• Problem to work on: Once every line below has been checked for "intervals", give only the number of lines that have it.

[[ Dataset content, beginning ]]

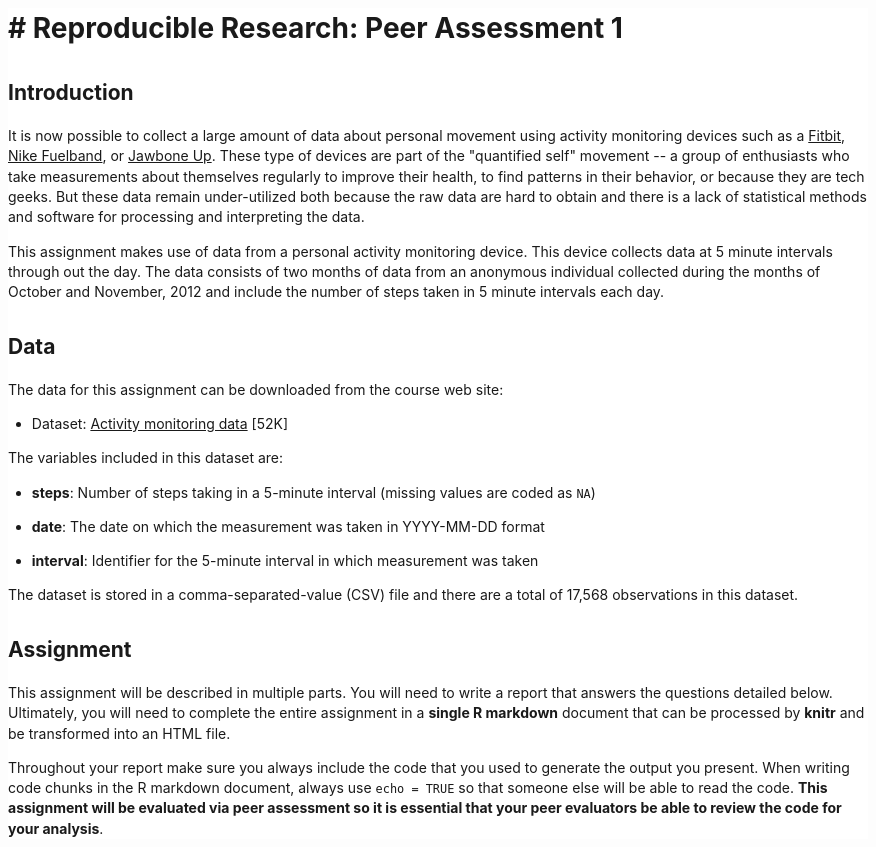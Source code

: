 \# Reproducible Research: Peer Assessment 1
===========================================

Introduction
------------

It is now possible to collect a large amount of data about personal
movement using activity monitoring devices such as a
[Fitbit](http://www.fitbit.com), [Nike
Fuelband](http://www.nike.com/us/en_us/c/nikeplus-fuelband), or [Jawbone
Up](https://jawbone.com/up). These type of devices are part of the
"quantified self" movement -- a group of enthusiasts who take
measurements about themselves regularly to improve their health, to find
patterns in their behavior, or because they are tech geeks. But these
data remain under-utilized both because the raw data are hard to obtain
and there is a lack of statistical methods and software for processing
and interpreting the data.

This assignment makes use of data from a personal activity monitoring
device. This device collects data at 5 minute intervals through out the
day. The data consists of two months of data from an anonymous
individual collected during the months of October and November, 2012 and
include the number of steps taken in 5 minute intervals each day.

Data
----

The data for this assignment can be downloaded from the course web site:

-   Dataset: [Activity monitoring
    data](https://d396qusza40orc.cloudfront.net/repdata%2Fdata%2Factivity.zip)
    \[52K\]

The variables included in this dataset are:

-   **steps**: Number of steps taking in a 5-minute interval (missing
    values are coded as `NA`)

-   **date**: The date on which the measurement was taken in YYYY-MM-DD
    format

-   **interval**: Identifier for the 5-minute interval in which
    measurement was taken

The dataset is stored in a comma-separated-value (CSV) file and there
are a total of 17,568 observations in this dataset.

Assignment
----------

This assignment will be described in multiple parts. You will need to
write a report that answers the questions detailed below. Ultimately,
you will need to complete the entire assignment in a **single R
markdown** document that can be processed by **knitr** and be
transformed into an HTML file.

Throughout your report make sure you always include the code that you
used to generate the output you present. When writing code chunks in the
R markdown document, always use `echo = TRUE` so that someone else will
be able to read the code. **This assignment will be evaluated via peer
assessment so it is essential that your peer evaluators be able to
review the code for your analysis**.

[[ Dataset content, end ]]

• Result for this task: 2